Try it: Go through the listing and copy each line with the string "used".

Supplied material:
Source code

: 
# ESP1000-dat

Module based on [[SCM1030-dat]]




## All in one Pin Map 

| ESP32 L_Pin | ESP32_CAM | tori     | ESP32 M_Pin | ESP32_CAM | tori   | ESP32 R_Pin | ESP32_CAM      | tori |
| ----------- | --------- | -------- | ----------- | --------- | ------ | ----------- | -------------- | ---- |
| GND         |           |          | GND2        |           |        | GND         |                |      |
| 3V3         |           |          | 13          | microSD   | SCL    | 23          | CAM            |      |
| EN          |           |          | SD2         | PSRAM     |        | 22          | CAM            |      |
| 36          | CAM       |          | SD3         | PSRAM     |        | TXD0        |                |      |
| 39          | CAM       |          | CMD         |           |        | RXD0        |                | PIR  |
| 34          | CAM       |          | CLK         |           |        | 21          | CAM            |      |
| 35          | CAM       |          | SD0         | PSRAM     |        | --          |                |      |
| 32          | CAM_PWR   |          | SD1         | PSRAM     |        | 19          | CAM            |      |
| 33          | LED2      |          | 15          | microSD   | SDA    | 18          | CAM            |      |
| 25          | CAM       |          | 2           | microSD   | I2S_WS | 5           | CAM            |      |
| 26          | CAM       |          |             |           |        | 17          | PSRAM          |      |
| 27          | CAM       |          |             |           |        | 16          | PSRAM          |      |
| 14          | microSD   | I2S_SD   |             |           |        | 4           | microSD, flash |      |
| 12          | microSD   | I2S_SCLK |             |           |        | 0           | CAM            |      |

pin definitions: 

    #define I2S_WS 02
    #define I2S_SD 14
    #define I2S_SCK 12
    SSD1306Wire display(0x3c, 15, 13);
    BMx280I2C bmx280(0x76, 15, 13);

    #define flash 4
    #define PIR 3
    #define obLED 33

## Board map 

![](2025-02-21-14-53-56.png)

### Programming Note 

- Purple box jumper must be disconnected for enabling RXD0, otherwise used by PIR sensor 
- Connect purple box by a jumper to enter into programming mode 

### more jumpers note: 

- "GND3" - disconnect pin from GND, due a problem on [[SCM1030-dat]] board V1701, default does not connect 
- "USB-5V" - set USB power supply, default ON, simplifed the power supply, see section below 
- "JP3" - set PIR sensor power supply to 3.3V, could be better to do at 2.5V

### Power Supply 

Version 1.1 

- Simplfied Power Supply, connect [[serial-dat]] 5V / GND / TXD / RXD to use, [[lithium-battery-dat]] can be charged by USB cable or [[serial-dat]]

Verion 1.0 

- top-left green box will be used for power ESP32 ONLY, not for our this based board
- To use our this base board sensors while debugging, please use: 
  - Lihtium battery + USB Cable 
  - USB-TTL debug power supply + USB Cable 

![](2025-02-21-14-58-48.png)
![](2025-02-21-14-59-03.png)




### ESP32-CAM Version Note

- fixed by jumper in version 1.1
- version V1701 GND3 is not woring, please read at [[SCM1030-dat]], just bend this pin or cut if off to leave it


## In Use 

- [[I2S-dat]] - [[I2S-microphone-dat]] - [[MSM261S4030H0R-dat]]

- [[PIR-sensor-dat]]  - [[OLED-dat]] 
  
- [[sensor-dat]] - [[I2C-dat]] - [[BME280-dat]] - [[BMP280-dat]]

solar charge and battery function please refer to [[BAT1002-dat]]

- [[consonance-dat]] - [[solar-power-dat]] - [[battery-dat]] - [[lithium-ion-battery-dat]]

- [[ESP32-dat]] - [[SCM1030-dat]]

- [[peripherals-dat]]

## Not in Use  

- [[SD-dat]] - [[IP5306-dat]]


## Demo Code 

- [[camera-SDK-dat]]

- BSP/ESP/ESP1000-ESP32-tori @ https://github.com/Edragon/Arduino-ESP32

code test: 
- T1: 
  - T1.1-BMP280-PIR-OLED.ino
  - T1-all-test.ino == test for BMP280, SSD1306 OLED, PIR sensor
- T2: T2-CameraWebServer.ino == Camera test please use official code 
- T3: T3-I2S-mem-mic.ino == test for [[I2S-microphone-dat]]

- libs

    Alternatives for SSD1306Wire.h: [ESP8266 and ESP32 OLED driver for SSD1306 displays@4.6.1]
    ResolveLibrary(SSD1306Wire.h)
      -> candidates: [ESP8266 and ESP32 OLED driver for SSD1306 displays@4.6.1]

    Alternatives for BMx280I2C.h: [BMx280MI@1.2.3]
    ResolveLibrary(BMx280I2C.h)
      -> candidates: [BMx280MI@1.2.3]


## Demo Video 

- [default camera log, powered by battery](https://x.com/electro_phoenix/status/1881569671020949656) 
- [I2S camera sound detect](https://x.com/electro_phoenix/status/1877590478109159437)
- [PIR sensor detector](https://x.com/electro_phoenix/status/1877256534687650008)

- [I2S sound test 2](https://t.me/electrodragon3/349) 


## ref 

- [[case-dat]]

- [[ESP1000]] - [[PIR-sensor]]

Result for this task:
- Purple box jumper must be disconnected for enabling RXD0, otherwise used by PIR sensor 
- top-left green box will be used for power ESP32 ONLY, not for our this based board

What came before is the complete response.